When you adjust for these factors, Gone With the Wind remains the most successful movie of all time. True, it didn’t have to compete with TV, either. Looking at ‘production cost’ vs. ‘take,’ the most profitable was likely The Blair Witch Project.

Unemployment figures are always doing a yo-yo on the daily news. Remember, this measures the number of job seekers. It entails, among other factors, the number of new jobs created, and how many people are entering the work force.

Inflation is a complex issue. Politicians and bankers want to tell you it’s is low. One way they did this by removing housing costs from the index (the CPI). If they did count housing, for example, my dad’s house has undergone a 3500% price inflation, most of it in the past fifteen years. Great if you own the place; not so good if you’re a first-time buyer.

Gives you an idea of how complicated this stuff really is…


It really helps to check your facts. And to trust the recognized experts, even while getting a second, third, and fourth opinion.

This very column has fallen prey to misinformation. I once mentioned that "gay teens are three times more likely to commit suicide." In reality, while they have their problems, they are no more likely to off themselves than other teens. That error had been traced to a single social worker, quoted by a reporter who didn’t ask for verification. (There wasn’t any.)

A common foul-up is misquotes. A popular saying I once quoted (along with CAUSA and Paul Harvey) is Tocqueville’s, "America is great because she is good." Trouble is, he never said it.

Ditto with Lincoln’s, "You cannot help the poor man by destroying the rich," etc. Those were written by the Rev. William Boetcker, and distributed in a pamphlet along with some actual Lincoln quotes.


The media usually does a horrible job of presenting science. PBS and the Discovery Channel do better, but they water things down, besides having a slant. Few people notice, because the citizenry is so ill-informed.

Decades ago, my mother’s "health food nut" friends combined wisdom and insight with a load of gibberish. One time they were ranting about how the evil Big Food Corporations are "burning salt," then selling us hapless consumers "the ashes."

Sounds alarming, unless you managed to stay awake in High School chemistry. Even as a child it was very frustrating. I am reminded of the scene in Coal Miner’s Daughter, in which Sissy Spacek’s character bakes Tommy Lee Jones a pie, and it turns out she doesn’t know the crucial difference between salt and sugar.

Here in California, some people wear gas masks to keep out horrible "environmental toxins." Marin County spent over a million dollars to build special, ultra-clean apartments for these sufferers. However, if you press the issue, most of them cannot specify even five such toxins, or their metabolites within the human body. (In the event, the "clean" places made them just as sick.)
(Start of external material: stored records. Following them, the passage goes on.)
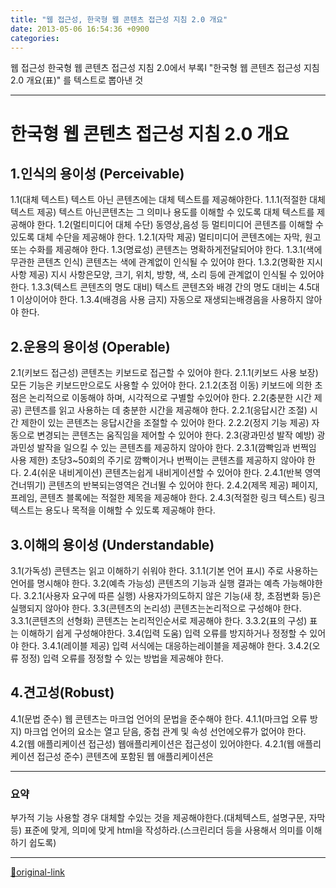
 ```yaml
---
title: "웹 접근성, 한국형 웹 콘텐츠 접근성 지침 2.0 개요"
date: 2013-05-06 16:54:36 +0900
categories: 
---
```

  

웹 접근성
한국형 웹 콘텐츠 접근성 지침 2.0에서 부록I
"한국형 웹 콘텐츠 접근성 지침 2.0 개요(표)"
를 텍스트로 뽑아낸 것
  
  


- - - - - -

  
한국형 웹 콘텐츠 접근성 지침 2.0 개요
=======================

  
1.인식의 용이성 (Perceivable)
-----------------------

1.1(대체 텍스트) 텍스트 아닌 콘텐츠에는 대체 텍스트를 제공해야한다.
1.1.1(적절한 대체 텍스트 제공) 텍스트 아닌콘텐츠는 그 의미나 용도를 이해할 수 있도록 대체 텍스트를 제공해야 한다.
1.2(멀티미디어 대체 수단) 동영상,음성 등 멀티미디어 콘텐츠를 이해할 수 있도록 대체 수단을 제공해야 한다.
1.2.1(자막 제공) 멀티미디어 콘텐츠에는 자막, 원고 또는 수화를 제공해야 한다.
1.3(명료성) 콘텐츠는 명확하게전달되어야 한다.
1.3.1(색에 무관한 콘텐츠 인식) 콘텐츠는 색에 관계없이 인식될 수 있어야 한다.
1.3.2(명확한 지시 사항 제공) 지시 사항은모양, 크기, 위치, 방향, 색, 소리 등에 관계없이 인식될 수 있어야 한다.
1.3.3(텍스트 콘텐츠의 명도 대비) 텍스트 콘텐츠와 배경 간의 명도 대비는 4.5대 1 이상이어야 한다.
1.3.4(배경음 사용 금지) 자동으로 재생되는배경음을 사용하지 않아야 한다.
  
2.운용의 용이성 (Operable)
--------------------

2.1(키보드 접근성) 콘텐츠는 키보드로 접근할 수 있어야 한다.
2.1.1(키보드 사용 보장) 모든 기능은 키보드만으로도 사용할 수 있어야 한다.
2.1.2(초점 이동) 키보드에 의한 초점은 논리적으로 이동해야 하며, 시각적으로 구별할 수있어야 한다.
2.2(충분한 시간 제공) 콘텐츠를 읽고 사용하는 데 충분한 시간을 제공해야 한다.
2.2.1(응답시간 조절) 시간 제한이 있는 콘텐츠는 응답시간을 조절할 수 있어야 한다.
2.2.2(정지 기능 제공) 자동으로 변경되는 콘텐츠는 움직임을 제어할 수 있어야 한다.
2.3(광과민성 발작 예방) 광과민성 발작을 일으킬 수 있는 콘텐츠를 제공하지 않아야 한다.
2.3.1(깜빡임과 번쩍임 사용 제한) 초당3~50회의 주기로 깜빡이거나 번쩍이는 콘텐츠를 제공하지 않아야 한다.
2.4(쉬운 내비게이션) 콘텐츠는쉽게 내비게이션할 수 있어야 한다.
2.4.1(반복 영역 건너뛰기) 콘텐츠의 반복되는영역은 건너뛸 수 있어야 한다.
2.4.2(제목 제공) 페이지, 프레임, 콘텐츠 블록에는 적절한 제목을 제공해야 한다.
2.4.3(적절한 링크 텍스트) 링크 텍스트는 용도나 목적을 이해할 수 있도록 제공해야 한다.
  
3.이해의 용이성 (Understandable)
--------------------------

3.1(가독성) 콘텐츠는 읽고 이해하기 쉬워야 한다.
3.1.1(기본 언어 표시) 주로 사용하는 언어를 명시해야 한다.
3.2(예측 가능성) 콘텐츠의 기능과 실행 결과는 예측 가능해야한다.
3.2.1(사용자 요구에 따른 실행) 사용자가의도하지 않은 기능(새 창, 초점변화 등)은실행되지 않아야 한다.
3.3(콘텐츠의 논리성) 콘텐츠는논리적으로 구성해야 한다.
3.3.1(콘텐츠의 선형화) 콘텐츠는 논리적인순서로 제공해야 한다.
3.3.2(표의 구성) 표는 이해하기 쉽게 구성해야한다.
3.4(입력 도움) 입력 오류를 방지하거나 정정할 수 있어야 한다.
3.4.1(레이블 제공) 입력 서식에는 대응하는레이블을 제공해야 한다.
3.4.2(오류 정정) 입력 오류를 정정할 수 있는 방법을 제공해야 한다.
  
4.견고성(Robust)
-------------

4.1(문법 준수) 웹 콘텐츠는 마크업 언어의 문법을 준수해야 한다.
4.1.1(마크업 오류 방지) 마크업 언어의 요소는 열고 닫음, 중첩 관계 및 속성 선언에오류가 없어야 한다.
4.2(웹 애플리케이션 접근성) 웹애플리케이션은 접근성이 있어야한다.
4.2.1(웹 애플리케이션 접근성 준수) 콘텐츠에 포함된 웹 애플리케이션은
  
- - - - - -

### 요약


부가적 기능 사용할 경우 대체할 수있는 것을 제공해야한다.(대체텍스트, 설명구문, 자막 등)
표준에 맞게, 의미에 맞게 html을 작성하라.(스크린리더 등을 사용해서 의미를 이해하기 쉽도록)




***
[🔗original-link](http://www.mins01.com/mh/tech/read/831)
Sometimes it gets downright silly. Currently the media is filled with ads for two types of health product for men. One kind promises to restore youthful vigor by boosting testosterone levels. The other promises to create hair growth by suppressing DHT, aka testosterone.

One wonders how many confused men are swallowing both kinds of (quite expensive)product. The real irony -- if not the crime -- is that neither type works at all!
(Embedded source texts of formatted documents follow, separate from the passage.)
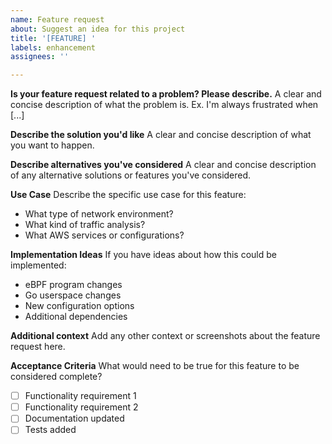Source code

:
 ```yaml
---
name: Feature request
about: Suggest an idea for this project
title: '[FEATURE] '
labels: enhancement
assignees: ''

---
```


**Is your feature request related to a problem? Please describe.**
A clear and concise description of what the problem is. Ex. I'm always frustrated when [...]

**Describe the solution you'd like**
A clear and concise description of what you want to happen.

**Describe alternatives you've considered**
A clear and concise description of any alternative solutions or features you've considered.

**Use Case**
Describe the specific use case for this feature:
- What type of network environment?
- What kind of traffic analysis?
- What AWS services or configurations?

**Implementation Ideas**
If you have ideas about how this could be implemented:
- eBPF program changes
- Go userspace changes
- New configuration options
- Additional dependencies

**Additional context**
Add any other context or screenshots about the feature request here.

**Acceptance Criteria**
What would need to be true for this feature to be considered complete?
- [ ] Functionality requirement 1
- [ ] Functionality requirement 2
- [ ] Documentation updated
- [ ] Tests added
There is hope. Many keen thinkers are working to promote information over its alternatives.

Dr. Dean Edell (though a secular humanist) promotes health-related common sense through his book and radio show.
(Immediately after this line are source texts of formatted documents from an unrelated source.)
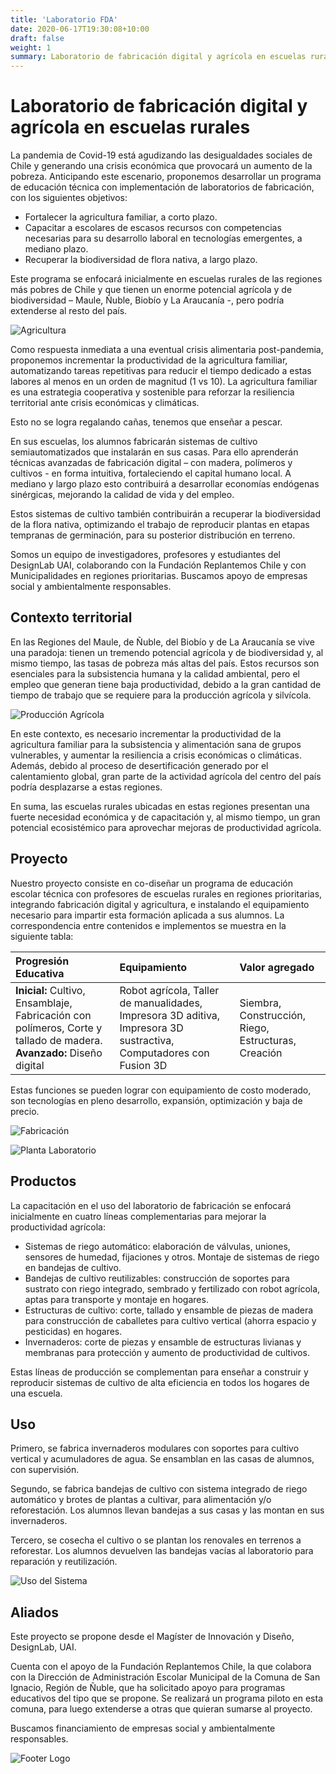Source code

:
 ```yaml
---
title: 'Laboratorio FDA'
date: 2020-06-17T19:30:08+10:00
draft: false
weight: 1
summary: Laboratorio de fabricación digital y agrícola en escuelas rurales.
---
```


# Laboratorio de fabricación digital y agrícola en escuelas rurales

La pandemia de Covid-19 está agudizando las desigualdades sociales de Chile y generando una crisis económica que provocará un aumento de la pobreza. Anticipando este escenario, proponemos desarrollar un programa de educación técnica con implementación de laboratorios de fabricación, con los siguientes objetivos:

- Fortalecer la agricultura familiar, a corto plazo.
- Capacitar a escolares de escasos recursos con competencias necesarias para su desarrollo laboral en tecnologías emergentes, a mediano plazo.
- Recuperar la biodiversidad de flora nativa, a largo plazo.

Este programa se enfocará inicialmente en escuelas rurales de las regiones más pobres de Chile y que tienen un enorme potencial agrícola y de biodiversidad – Maule, Ñuble, Biobío y La Araucanía -, pero podría extenderse al resto del país. 

![Agricultura](/img/agricultura.png)

Como respuesta inmediata a una eventual crisis alimentaria post-pandemia, proponemos incrementar la productividad de la agricultura familiar, automatizando tareas repetitivas para reducir el tiempo dedicado a estas labores al menos en un orden de magnitud (1 vs 10). La agricultura familiar es una estrategia cooperativa y sostenible para reforzar la resiliencia territorial ante crisis económicas y climáticas. 

Esto no se logra regalando cañas, tenemos que enseñar a pescar. 

En sus escuelas, los alumnos fabricarán sistemas de cultivo semiautomatizados que instalarán en sus casas. Para ello aprenderán técnicas avanzadas de fabricación digital – con madera, polímeros y cultivos - en forma intuitiva, fortaleciendo el capital humano local. A mediano y largo plazo esto contribuirá a desarrollar economías endógenas sinérgicas, mejorando la calidad de vida y del empleo. 

Estos sistemas de cultivo también contribuirán a recuperar la biodiversidad de la flora nativa, optimizando el trabajo de reproducir plantas en etapas tempranas de germinación, para su posterior distribución en terreno. 

Somos un equipo de investigadores, profesores y estudiantes del DesignLab UAI, colaborando con la Fundación Replantemos Chile y con Municipalidades en regiones prioritarias. Buscamos apoyo de empresas social y ambientalmente responsables. 

## Contexto territorial

En las Regiones del Maule, de Ñuble, del Biobío y de La Araucanía se vive una paradoja: tienen un tremendo potencial agrícola y de biodiversidad y, al mismo tiempo, las tasas de pobreza más altas del país. Estos recursos son esenciales para la subsistencia humana y la calidad ambiental, pero el empleo que generan tiene baja productividad, debido a la gran cantidad de tiempo de trabajo que se requiere para la producción agrícola y silvícola. 

![Producción Agrícola](/img/produccion-agricola.png)

En este contexto, es necesario incrementar la productividad de la agricultura familiar para la subsistencia y alimentación sana de grupos vulnerables, y aumentar la resiliencia a crisis económicas o climáticas. Además, debido al proceso de desertificación generado por el calentamiento global, gran parte de la actividad agrícola del centro del país podría desplazarse a estas regiones.
 
En suma, las escuelas rurales ubicadas en estas regiones presentan una fuerte necesidad económica y de capacitación y, al mismo tiempo, un gran potencial ecosistémico para aprovechar mejoras de productividad agrícola. 


## Proyecto

Nuestro proyecto consiste en co-diseñar un programa de educación escolar técnica con profesores de escuelas rurales en regiones prioritarias, integrando fabricación digital y agricultura, e instalando el equipamiento necesario para impartir esta formación aplicada a sus alumnos. La correspondencia entre contenidos e implementos se muestra en la siguiente tabla:

| Progresión Educativa | Equipamiento | Valor agregado |
| :-------------- | :-------------  | :--------------  |
| **Inicial:** Cultivo, Ensamblaje, Fabricación con polímeros, Corte y tallado de madera. **Avanzado:** Diseño digital | Robot agrícola, Taller de manualidades, Impresora 3D aditiva, Impresora 3D sustractiva, Computadores con Fusion 3D |Siembra, Construcción, Riego, Estructuras, Creación|

Estas funciones se pueden lograr con equipamiento de costo moderado, son tecnologías en pleno desarrollo, expansión, optimización y baja de precio.  

![Fabricación](/img/fabricacion.png)

![Planta Laboratorio](/img/planta-laboratorio.png)

## Productos

La capacitación en el uso del laboratorio de fabricación se enfocará inicialmente en cuatro líneas complementarias para mejorar la productividad agrícola: 

- Sistemas de riego automático: elaboración de válvulas, uniones, sensores de humedad, fijaciones y otros. Montaje de sistemas de riego en bandejas de cultivo. 
- Bandejas de cultivo reutilizables: construcción de soportes para sustrato con riego integrado, sembrado y fertilizado con robot agrícola, aptas para transporte y montaje en hogares. 
- Estructuras de cultivo: corte, tallado y ensamble de piezas de madera para construcción de caballetes para cultivo vertical (ahorra espacio y pesticidas) en hogares. 
- Invernaderos: corte de piezas y ensamble de estructuras livianas y membranas para protección y aumento de productividad de cultivos. 

Estas líneas de producción se complementan para enseñar a construir y reproducir sistemas de cultivo de alta eficiencia en todos los hogares de una escuela. 

## Uso

Primero, se fabrica invernaderos modulares con soportes para cultivo vertical y acumuladores de agua. Se ensamblan en las casas de alumnos, con supervisión. 

Segundo, se fabrica bandejas de cultivo con sistema integrado de riego automático y brotes de plantas a cultivar, para alimentación y/o reforestación. Los alumnos llevan bandejas a sus casas y las montan en sus invernaderos.

Tercero, se cosecha el cultivo o se plantan los renovales en terrenos a reforestar. Los alumnos devuelven las bandejas vacías al laboratorio para reparación y reutilización. 

![Uso del Sistema](/img/uso.png)

## Aliados

Este proyecto se propone desde el Magíster de Innovación y Diseño, DesignLab, UAI. 

Cuenta con el apoyo de la Fundación Replantemos Chile, la que colabora con la Dirección de Administración Escolar Municipal de la Comuna de San Ignacio, Región de Ñuble, que ha solicitado apoyo para programas educativos del tipo que se propone. Se realizará un programa piloto en esta comuna, para luego extenderse a otras que quieran sumarse al proyecto. 

Buscamos financiamiento de empresas social y ambientalmente responsables. 

![Footer Logo](/img/footer.png)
Phillip Howard has a new book out, The Lost Art of Drawing the Line. He rails against silly court decisions and botched zero tolerance policies.

On the Internet, busts hoaxes and urban legends on a daily basis. Also, keeps on eye on media excesses.

The magazine American Journalism Review is a great source. Our own Washington Times and Paragon House are spreading the right information in large doses.

Common sense is required. Ask some hard questions. What would your grandmother say?

Use your personal faith and conscience as a guide. Far from quashing truth and inquiry (a la Galileo vs. the Inquisition), an absolute moral standard can provide a stable base from which to weigh the information stream.

Do say hello for me to the next pollster who calls.